There’s actually two types of extended warranties; one is called an exclusion, it’s commonly referred to as bumper to bumper because when you view the contract it will only list the items not covered. Typically those are regular maintenance items, oil changes, tires, batteries, insurance related issues, things along those lines. What makes it the best in the industry if it does not mention a part that will not be covered, then it will be covered under the contract.
All other contracts are called inclusion contracts. They will come with the same list of exclusions, however they will also come with a list of parts that are covered. If a part breaks and it’s specifically mentioned as being covered under the contract then the claim will be paid. If it’s not covered on the contract, naturally the claim will not be paid.

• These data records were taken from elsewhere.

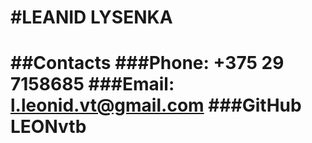 #**LEANID LYSENKA**
====
##**Contacts**
###**Phone:** +375 29 7158685
###**Email:** l.leonid.vt@gmail.com
###**GitHub** LEONvtb
====
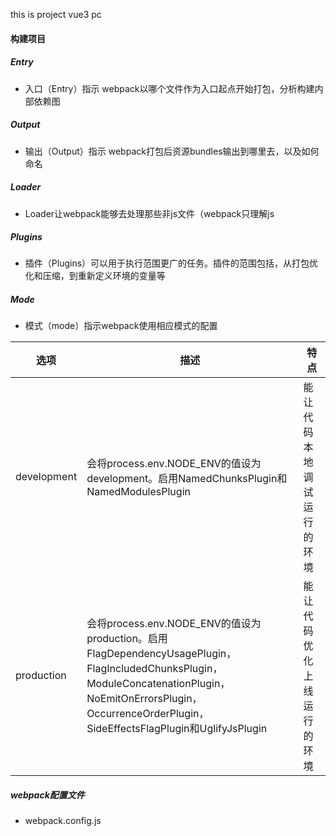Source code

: this is project vue3 pc

#### 构建项目

##### Entry
+ 入口（Entry）指示 webpack以哪个文件作为入口起点开始打包，分析构建内部依赖图
##### Output
+ 输出（Output）指示 webpack打包后资源bundles输出到哪里去，以及如何命名
##### Loader
+ Loader让webpack能够去处理那些非js文件（webpack只理解js
##### Plugins
+ 插件（Plugins）可以用于执行范围更广的任务。插件的范围包括，从打包优化和压缩，到重新定义环境的变量等

##### Mode
+ 模式（mode）指示webpack使用相应模式的配置

|  选项 |  描述  |特点
------|------|---------
development|会将process.env.NODE_ENV的值设为development。启用NamedChunksPlugin和NamedModulesPlugin|能让代码本地调试运行的环境
production|会将process.env.NODE_ENV的值设为production。启用FlagDependencyUsagePlugin，FlagIncludedChunksPlugin，ModuleConcatenationPlugin，NoEmitOnErrorsPlugin，OccurrenceOrderPlugin，SideEffectsFlagPlugin和UglifyJsPlugin|能让代码优化上线运行的环境

##### webpack配置文件
+ webpack.config.js

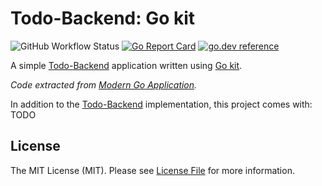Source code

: # Todo-Backend: Go kit

![GitHub Workflow Status](https://img.shields.io/github/workflow/status/sagikazarmark/todobackend-go-kit/CI?style=flat-square)
[![Go Report Card](https://goreportcard.com/badge/github.com/sagikazarmark/todobackend-go-kit?style=flat-square)](https://goreportcard.com/report/github.com/sagikazarmark/todobackend-go-kit)
[![go.dev reference](https://img.shields.io/badge/go.dev-reference-007d9c?logo=go&logoColor=white&style=flat-square)](https://pkg.go.dev/mod/github.com/sagikazarmark/todobackend-go-kit)

A simple [Todo-Backend](http://todobackend.com/) application written using [Go kit](https://gokit.io/).

*Code extracted from [Modern Go Application](https://github.com/sagikazarmark/modern-go-application/tree/558c8cf1844fd76399f1e086b4df1385bf6ea439).*

In addition to the [Todo-Backend](http://todobackend.com/) implementation, this project comes with: TODO


## License

The MIT License (MIT). Please see [License File](LICENSE) for more information.
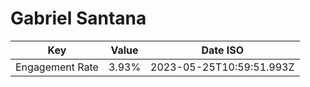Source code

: # Gabriel Santana

| Key             | Value | Date ISO                 |
| --------------- | ----- | ------------------------ |
| Engagement Rate | 3.93% | 2023-05-25T10:59:51.993Z |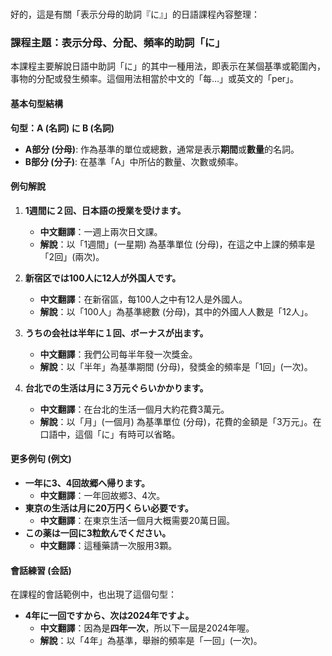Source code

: </br>

好的，這是有關「表示分母的助詞『に』」的日語課程內容整理：

### **課程主題：表示分母、分配、頻率的助詞「に」**

本課程主要解說日語中助詞「に」的其中一種用法，即表示在某個基準或範圍內，事物的分配或發生頻率。這個用法相當於中文的「每…」或英文的「per」。

#### **基本句型結構**

**句型：A (名詞) に B (名詞)**

- **A部分 (分母)**: 作為基準的單位或總數，通常是表示**期間**或**數量**的名詞。
- **B部分 (分子)**: 在基準「A」中所佔的數量、次數或頻率。

#### **例句解說**

1.  **1週間に２回、日本語の授業を受けます。**
    -   **中文翻譯**：一週上兩次日文課。
    -   **解說**：以「1週間」(一星期) 為基準單位 (分母)，在這之中上課的頻率是「2回」(兩次)。

2.  **新宿区では100人に12人が外国人です。**
    -   **中文翻譯**：在新宿區，每100人之中有12人是外國人。
    -   **解說**：以「100人」為基準總數 (分母)，其中的外國人人數是「12人」。

3.  **うちの会社は半年に１回、ボーナスが出ます。**
    -   **中文翻譯**：我們公司每半年發一次獎金。
    -   **解說**：以「半年」為基準期間 (分母)，發獎金的頻率是「1回」(一次)。

4.  **台北での生活は月に３万元ぐらいかかります。**
    -   **中文翻譯**：在台北的生活一個月大約花費3萬元。
    -   **解說**：以「月」(一個月) 為基準單位 (分母)，花費的金額是「3万元」。在口語中，這個「に」有時可以省略。

#### **更多例句 (例文)**

-   **一年に3、4回故郷へ帰ります。**
    -   **中文翻譯**：一年回故鄉3、4次。
-   **東京の生活は月に20万円くらい必要です。**
    -   **中文翻譯**：在東京生活一個月大概需要20萬日圓。
-   **この薬は一回に3粒飲んでください。**
    -   **中文翻譯**：這種藥請一次服用3顆。

#### **會話練習 (会話)**

在課程的會話範例中，也出現了這個句型：

-   **4年に一回ですから、次は2024年ですよ。**
    -   **中文翻譯**：因為是**四年一次**，所以下一屆是2024年喔。
    -   **解說**：以「4年」為基準，舉辦的頻率是「一回」(一次)。
</br>

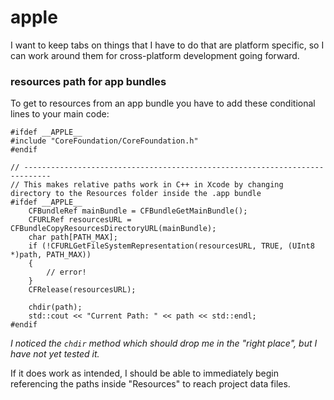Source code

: 
# apple

I want to keep tabs on things that I have to do that are platform specific, so I can work around them for cross-platform development going forward.

### resources path for app bundles

To get to resources from an app bundle you have to add these conditional lines to your main code:

    #ifdef __APPLE__
    #include "CoreFoundation/CoreFoundation.h"
    #endif

    // ----------------------------------------------------------------------------
    // This makes relative paths work in C++ in Xcode by changing directory to the Resources folder inside the .app bundle
    #ifdef __APPLE__
        CFBundleRef mainBundle = CFBundleGetMainBundle();
        CFURLRef resourcesURL = CFBundleCopyResourcesDirectoryURL(mainBundle);
        char path[PATH_MAX];
        if (!CFURLGetFileSystemRepresentation(resourcesURL, TRUE, (UInt8 *)path, PATH_MAX))
        {
            // error!
        }
        CFRelease(resourcesURL);

        chdir(path);
        std::cout << "Current Path: " << path << std::endl;
    #endif

_I noticed the `chdir` method which should drop me in the "right place", but I have not yet tested it._

If it does work as intended, I should be able to immediately begin referencing the paths inside "Resources" to reach project data files.
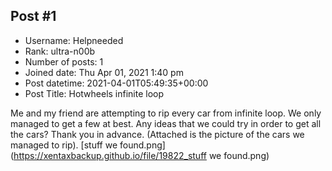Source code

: ## Post #1
- Username: Helpneeded
- Rank: ultra-n00b
- Number of posts: 1
- Joined date: Thu Apr 01, 2021 1:40 pm
- Post datetime: 2021-04-01T05:49:35+00:00
- Post Title: Hotwheels infinite loop

Me and my friend are attempting to rip every car from infinite loop. We only managed to get a few at best. Any ideas that we could try in order to get all the cars? Thank you in advance. (Attached is the picture of the cars we managed to rip).
[stuff we found.png](https://xentaxbackup.github.io/file/19822_stuff we found.png)
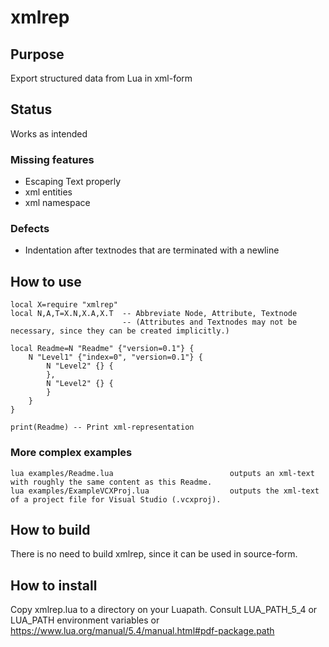 
# xmlrep

## Purpose
Export structured data from Lua in xml-form

## Status
Works as intended
### Missing features
- Escaping Text properly
- xml entities
- xml namespace
### Defects
- Indentation after textnodes that are terminated with a newline

## How to use

    local X=require "xmlrep"
    local N,A,T=X.N,X.A,X.T  -- Abbreviate Node, Attribute, Textnode
                             -- (Attributes and Textnodes may not be necessary, since they can be created implicitly.)

    local Readme=N "Readme" {"version=0.1"} {
        N "Level1" {"index=0", "version=0.1"} {
            N "Level2" {} {
            },
            N "Level2" {} {
            }
        }
    }

    print(Readme) -- Print xml-representation

### More complex examples

    lua examples/Readme.lua                          outputs an xml-text with roughly the same content as this Readme.
    lua examples/ExampleVCXProj.lua                  outputs the xml-text of a project file for Visual Studio (.vcxproj).

## How to build
There is no need to build xmlrep,
since it can be used in source-form.

## How to install
Copy xmlrep.lua to a directory on your Luapath.
Consult LUA_PATH_5_4 or LUA_PATH environment variables
or https://www.lua.org/manual/5.4/manual.html#pdf-package.path
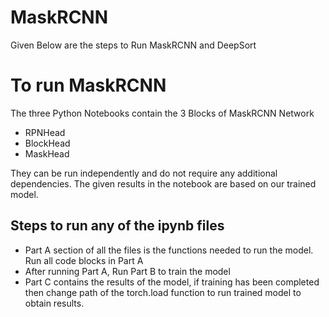 # MaskRCNN 
Given Below are the steps to Run MaskRCNN and DeepSort

# To run MaskRCNN
The three Python Notebooks contain the 3 Blocks of MaskRCNN Network
- RPNHead
- BlockHead
- MaskHead

They can be run independently and do not require any additional dependencies. The given results in the notebook are based on our trained model.

## Steps to run any of the ipynb files
- Part A section of all the files is the functions needed to run the model. Run all code blocks in Part A
- After running Part A, Run Part B to train the model
- Part C contains the results of the model, if training has been completed then change path of the torch.load function to run trained model to obtain results.
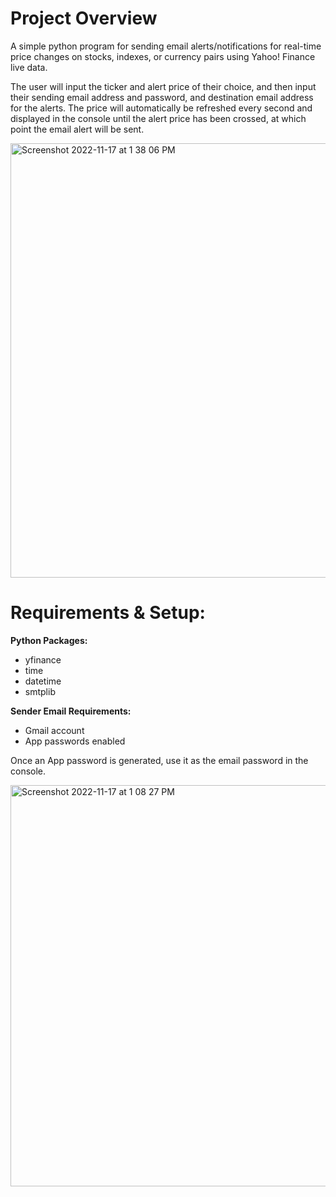 # Project Overview

A simple python program for sending email alerts/notifications for real-time price changes on stocks, indexes, or currency pairs using Yahoo! Finance live data.

The user will input the ticker and alert price of their choice, and then input their sending email address and password, and destination email address for the alerts. The price will automatically be refreshed every second and displayed in the console until the alert price has been crossed, at which point the email alert will be sent.

<img width="695" alt="Screenshot 2022-11-17 at 1 38 06 PM" src="https://user-images.githubusercontent.com/98411949/202531347-b309b6cb-493c-405d-b14e-15c3545b5e04.png">

# Requirements & Setup:

<b>Python Packages:</b>
 - yfinance
 - time
 - datetime
 - smtplib
 
<b>Sender Email Requirements:</b>
 - Gmail account
 - App passwords enabled
 
 Once an App password is generated, use it as the email password in the console.
 
<img width="642" alt="Screenshot 2022-11-17 at 1 08 27 PM" src="https://user-images.githubusercontent.com/98411949/202529680-27e8df4a-243d-4234-a282-7993af8b0027.png">
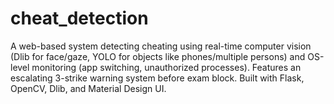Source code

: # cheat_detection
A web-based system detecting cheating using real-time computer vision (Dlib for face/gaze, YOLO for objects like phones/multiple persons) and OS-level monitoring (app switching, unauthorized processes). Features an escalating 3-strike warning system before exam block. Built with Flask, OpenCV, Dlib, and Material Design UI.

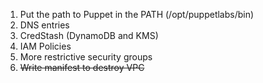 1. Put the path to Puppet in the PATH (/opt/puppetlabs/bin)
2. DNS entries
3. CredStash (DynamoDB and KMS)
4. IAM Policies
5. More restrictive security groups
6. ~~Write manifest to destroy VPC~~
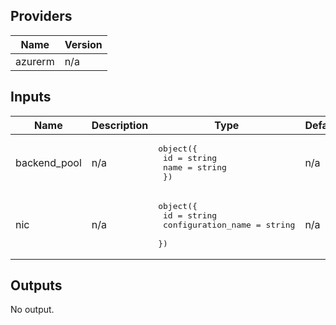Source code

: ## Providers

| Name | Version |
|------|---------|
| azurerm | n/a |

## Inputs

| Name | Description | Type | Default | Required |
|------|-------------|------|---------|:--------:|
| backend\_pool | n/a | <pre>object({<br>    id   = string<br>    name = string<br>  })</pre> | n/a | yes |
| nic | n/a | <pre>object({<br>    id                 = string<br>    configuration_name = string<br>  })</pre> | n/a | yes |

## Outputs

No output.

Listed under the inclusion contracts the first level beneath a bumper to bumper would be referred to as a very comprehensive program, beneath that is comprehensive, and the lowest level of coverage is the power trained coverage. A very comprehensive contract will list the parts, but it’s as close to an exclusion contract as you can possibly get, it’s usually reserved for vehicles that cannot get bumper to bumper coverage or exclusionary coverage and are beneath 100,000 miles on the odometer. Once a vehicle achieves 100,000 miles typically that level of coverage will no longer be available. Next level of coverage down would be a comprehensive program and then at about 120,000 miles the comprehensive program is likely to no longer be available and power trained which covers the engine and transmission would be the bottom level of coverage. Easy way to understand that is exclusion would be a “A,” very comprehensive next level down “B,” comprehensive “C,” and then power trained would be a “D” level of coverage.